Review: Dead Water

Dead Water (Roderick Alleyn #23), Ngaio Marsh. New York: Felony & Mayhem Press, 2015 (originally published in 1963).

Summary: A spring on an island celebrated for its healing powers becomes the site of the murder.

Wally Trehern is the laughing stock of his school, what with the warts all over his hand. He lives on a small island, connected at low tide by a causeway to the English coast, making his ostracism even more painful. One day, he flees to a spring and sees a lady dressed in green who bids him wash his hands in the spring. Miraculously his warts disappear. Word spreads. The doctor, Bob Mane, the teacher, Jenny Williams, and the minister, Reverend Carstairs are supportive but cautious. Others are less so. Elspeth Cost, a spinster owner of a gift shop claims that the spring cured her asthma. Major Barrimore and his wife Margaret, owners of the island hotel stand to benefit, as do the Treherns.

Two years later, the island has been transformed into a tourist attraction–the hotel spruced up, the gift shop selling statues of the Green Lady, and the Treherns setting up a museum. The spring is gated and admission charged. Elspeth Cost even plans a Green Lady festival, creates tacky poetry for the occasion. It all works. Tourists and cure seekers come. Some claim cures.

But Emily Pride disapproves of the whole enterprise. She has inherited the island from her sister, and she is troubled by the falsely raised hopes and the commercialization of the spring and the island taking place. She communicates her intent to close it down and plans a visit. And the threats begin. She mentions it to Alleyn, who she had taught his French. He’s on holiday but when the threats intensify and she is injured by a rock thrown and endangered by a trip wire strung by the ledge overlooking the spring, where she was accustomed to sit, holding her black “brolly.” Alleyn decides he must interrupt his holiday to look after her and try to get her off the island.

She agrees to let the festival proceed though it is routed with rain. The next morning Miss Pride posts notices early at the spring about her intent to close the enterprise down amid another rain. An hour later, Alleyn is out walking by the spring when he spies a body face down along with a black brolly.

The resolution of the murder hinges on the classic devices of crime fiction: timelines, alibis, and the secrets and motives of the people who could be suspects–everyone from Wally Trehern to Major Barrimore. The climax is exciting with Alleyn pursuing the murderer and engaging in a struggle on a launch amid a rip-roaring storm.

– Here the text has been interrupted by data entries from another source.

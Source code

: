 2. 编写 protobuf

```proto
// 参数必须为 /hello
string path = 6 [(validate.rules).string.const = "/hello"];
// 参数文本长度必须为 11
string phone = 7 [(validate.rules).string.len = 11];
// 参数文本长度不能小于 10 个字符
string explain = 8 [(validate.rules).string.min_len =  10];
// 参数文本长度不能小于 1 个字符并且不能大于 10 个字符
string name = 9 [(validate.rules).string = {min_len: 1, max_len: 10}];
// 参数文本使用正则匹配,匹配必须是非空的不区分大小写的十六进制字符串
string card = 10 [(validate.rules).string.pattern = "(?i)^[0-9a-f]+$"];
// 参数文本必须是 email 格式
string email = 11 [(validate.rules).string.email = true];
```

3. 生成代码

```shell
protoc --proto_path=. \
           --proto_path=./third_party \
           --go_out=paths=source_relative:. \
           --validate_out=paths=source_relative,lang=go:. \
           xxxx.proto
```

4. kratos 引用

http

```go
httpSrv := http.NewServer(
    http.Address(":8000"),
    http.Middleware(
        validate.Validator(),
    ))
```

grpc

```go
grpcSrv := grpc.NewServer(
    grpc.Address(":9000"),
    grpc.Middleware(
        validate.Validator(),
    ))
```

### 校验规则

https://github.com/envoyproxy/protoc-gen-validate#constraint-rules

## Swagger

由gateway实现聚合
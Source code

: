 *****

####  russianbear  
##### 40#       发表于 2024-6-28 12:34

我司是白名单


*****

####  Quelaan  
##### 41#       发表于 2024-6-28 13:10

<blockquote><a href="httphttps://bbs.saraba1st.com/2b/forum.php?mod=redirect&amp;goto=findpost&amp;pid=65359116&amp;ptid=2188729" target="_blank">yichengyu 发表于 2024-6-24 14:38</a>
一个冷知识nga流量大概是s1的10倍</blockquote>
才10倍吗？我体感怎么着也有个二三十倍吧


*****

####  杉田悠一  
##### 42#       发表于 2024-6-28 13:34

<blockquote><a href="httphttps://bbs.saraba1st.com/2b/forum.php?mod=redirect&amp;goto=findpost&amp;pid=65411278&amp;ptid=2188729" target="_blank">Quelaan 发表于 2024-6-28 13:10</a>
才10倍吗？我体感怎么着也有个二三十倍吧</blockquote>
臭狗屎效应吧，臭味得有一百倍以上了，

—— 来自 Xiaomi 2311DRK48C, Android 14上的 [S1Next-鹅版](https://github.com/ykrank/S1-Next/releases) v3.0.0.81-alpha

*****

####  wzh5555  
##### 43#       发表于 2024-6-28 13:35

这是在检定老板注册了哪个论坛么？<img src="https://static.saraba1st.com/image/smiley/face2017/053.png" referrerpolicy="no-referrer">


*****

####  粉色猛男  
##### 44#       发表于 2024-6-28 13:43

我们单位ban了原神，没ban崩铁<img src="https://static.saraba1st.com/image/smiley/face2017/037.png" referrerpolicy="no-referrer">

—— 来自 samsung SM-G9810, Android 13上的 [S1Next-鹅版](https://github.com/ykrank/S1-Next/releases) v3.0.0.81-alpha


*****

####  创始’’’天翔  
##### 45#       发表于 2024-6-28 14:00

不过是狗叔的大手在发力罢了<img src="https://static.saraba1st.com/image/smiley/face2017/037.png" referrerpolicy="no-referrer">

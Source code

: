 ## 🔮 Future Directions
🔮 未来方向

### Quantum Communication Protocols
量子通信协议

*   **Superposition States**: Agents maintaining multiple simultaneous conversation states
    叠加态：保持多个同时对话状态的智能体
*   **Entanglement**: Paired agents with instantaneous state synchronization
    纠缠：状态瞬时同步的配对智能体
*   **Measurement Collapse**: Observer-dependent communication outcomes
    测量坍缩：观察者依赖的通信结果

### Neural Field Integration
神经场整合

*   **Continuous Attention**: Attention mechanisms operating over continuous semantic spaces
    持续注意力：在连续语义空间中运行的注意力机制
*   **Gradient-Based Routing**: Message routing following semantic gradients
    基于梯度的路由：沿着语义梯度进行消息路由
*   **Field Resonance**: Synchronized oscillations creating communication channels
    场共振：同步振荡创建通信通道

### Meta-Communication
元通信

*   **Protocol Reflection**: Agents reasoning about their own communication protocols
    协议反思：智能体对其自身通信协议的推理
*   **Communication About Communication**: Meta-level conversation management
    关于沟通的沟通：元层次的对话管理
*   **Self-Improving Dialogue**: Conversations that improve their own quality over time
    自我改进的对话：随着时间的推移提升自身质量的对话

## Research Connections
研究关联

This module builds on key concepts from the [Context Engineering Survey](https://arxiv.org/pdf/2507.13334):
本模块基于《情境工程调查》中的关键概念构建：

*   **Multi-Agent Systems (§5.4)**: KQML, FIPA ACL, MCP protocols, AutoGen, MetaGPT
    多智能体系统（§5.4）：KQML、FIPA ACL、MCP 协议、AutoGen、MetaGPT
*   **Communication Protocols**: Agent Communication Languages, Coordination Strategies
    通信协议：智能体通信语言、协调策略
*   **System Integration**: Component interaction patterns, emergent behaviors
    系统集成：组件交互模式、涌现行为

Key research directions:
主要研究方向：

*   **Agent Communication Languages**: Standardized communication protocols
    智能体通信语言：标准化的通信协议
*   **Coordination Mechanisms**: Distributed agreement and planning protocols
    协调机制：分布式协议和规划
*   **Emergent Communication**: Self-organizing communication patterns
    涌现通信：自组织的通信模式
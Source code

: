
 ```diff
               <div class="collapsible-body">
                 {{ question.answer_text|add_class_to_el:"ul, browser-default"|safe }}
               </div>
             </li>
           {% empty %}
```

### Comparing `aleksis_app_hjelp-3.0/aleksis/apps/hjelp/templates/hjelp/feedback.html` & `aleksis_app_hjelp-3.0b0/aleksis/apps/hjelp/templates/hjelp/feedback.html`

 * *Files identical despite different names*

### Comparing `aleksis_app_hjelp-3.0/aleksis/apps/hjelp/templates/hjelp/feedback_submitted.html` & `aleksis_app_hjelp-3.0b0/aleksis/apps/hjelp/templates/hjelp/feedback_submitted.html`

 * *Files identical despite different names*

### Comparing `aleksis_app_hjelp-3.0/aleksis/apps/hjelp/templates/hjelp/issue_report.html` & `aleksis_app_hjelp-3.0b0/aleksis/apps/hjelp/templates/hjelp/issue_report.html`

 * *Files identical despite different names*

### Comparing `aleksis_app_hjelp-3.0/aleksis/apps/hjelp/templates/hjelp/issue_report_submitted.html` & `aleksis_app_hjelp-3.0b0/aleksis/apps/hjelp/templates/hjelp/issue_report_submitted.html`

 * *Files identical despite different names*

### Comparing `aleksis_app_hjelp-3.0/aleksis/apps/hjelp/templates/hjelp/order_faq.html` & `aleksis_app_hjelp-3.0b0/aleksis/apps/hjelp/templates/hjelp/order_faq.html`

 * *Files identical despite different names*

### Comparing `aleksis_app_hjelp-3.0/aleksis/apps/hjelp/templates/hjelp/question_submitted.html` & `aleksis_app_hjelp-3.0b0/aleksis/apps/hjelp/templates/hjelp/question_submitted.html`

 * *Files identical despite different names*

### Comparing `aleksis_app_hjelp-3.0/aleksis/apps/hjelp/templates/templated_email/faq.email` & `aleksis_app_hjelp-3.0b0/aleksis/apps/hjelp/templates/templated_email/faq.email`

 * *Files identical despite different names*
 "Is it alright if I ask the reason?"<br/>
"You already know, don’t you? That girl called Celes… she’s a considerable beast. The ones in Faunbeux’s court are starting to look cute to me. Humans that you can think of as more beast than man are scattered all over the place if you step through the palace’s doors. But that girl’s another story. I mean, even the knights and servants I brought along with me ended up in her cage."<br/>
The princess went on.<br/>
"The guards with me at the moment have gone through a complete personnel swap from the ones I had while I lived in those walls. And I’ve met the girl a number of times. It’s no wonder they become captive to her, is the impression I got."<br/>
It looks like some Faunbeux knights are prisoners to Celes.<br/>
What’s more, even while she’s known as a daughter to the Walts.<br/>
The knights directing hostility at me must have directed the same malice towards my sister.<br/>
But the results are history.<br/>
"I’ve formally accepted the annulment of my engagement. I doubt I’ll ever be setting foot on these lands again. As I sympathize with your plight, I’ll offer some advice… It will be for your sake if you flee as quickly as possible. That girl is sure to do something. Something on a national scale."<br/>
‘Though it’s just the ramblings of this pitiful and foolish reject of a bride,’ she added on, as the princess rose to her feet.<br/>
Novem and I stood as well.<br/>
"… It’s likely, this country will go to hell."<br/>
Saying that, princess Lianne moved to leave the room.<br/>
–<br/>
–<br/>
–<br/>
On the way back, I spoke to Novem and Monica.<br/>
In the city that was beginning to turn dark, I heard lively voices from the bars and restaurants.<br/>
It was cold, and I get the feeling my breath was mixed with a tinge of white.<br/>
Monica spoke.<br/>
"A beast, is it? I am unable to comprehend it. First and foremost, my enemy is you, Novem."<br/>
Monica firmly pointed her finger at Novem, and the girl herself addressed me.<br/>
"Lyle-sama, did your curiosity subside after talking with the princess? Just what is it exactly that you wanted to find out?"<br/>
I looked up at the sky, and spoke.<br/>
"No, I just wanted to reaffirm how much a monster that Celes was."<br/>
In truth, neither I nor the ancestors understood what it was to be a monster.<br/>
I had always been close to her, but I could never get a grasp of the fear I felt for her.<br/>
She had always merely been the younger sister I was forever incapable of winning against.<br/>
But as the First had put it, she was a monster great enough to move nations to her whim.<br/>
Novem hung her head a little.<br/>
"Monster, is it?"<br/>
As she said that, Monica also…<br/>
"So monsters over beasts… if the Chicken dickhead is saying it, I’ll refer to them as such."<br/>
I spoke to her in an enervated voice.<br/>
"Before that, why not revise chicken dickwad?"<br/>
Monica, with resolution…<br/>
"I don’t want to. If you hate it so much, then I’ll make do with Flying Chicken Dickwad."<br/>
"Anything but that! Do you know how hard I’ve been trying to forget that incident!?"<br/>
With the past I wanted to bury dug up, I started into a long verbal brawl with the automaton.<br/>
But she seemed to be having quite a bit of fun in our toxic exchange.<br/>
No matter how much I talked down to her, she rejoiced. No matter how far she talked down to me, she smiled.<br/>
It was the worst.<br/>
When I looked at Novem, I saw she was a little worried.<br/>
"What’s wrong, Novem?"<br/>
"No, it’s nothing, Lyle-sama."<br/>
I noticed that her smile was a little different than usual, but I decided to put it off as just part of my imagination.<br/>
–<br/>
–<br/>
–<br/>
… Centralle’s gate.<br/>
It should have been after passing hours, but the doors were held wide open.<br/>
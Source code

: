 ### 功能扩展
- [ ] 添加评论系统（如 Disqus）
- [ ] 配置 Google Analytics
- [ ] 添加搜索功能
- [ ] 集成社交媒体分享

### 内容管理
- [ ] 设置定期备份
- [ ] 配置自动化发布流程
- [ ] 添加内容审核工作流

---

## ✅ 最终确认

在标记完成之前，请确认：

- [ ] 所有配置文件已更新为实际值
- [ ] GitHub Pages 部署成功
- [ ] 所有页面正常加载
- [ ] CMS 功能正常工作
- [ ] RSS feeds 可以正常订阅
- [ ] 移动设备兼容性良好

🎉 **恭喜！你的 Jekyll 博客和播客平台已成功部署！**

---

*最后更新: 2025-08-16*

Sometimes, Marsh’s characters can seem stock, as do some in this case like the minister and Wally’s drunken mother. Emily Pride is a stubbornly delightful eighty-something with attitude, Elspeth Cost is a combination entrepreneur and sexually frustrated dingbat. There is a heartwarming romance subplot between Wally’s caring teacher Jenny Williams and Patrick Barrimore, the innkeeper’s son. All the elements of a good story are here and come together well.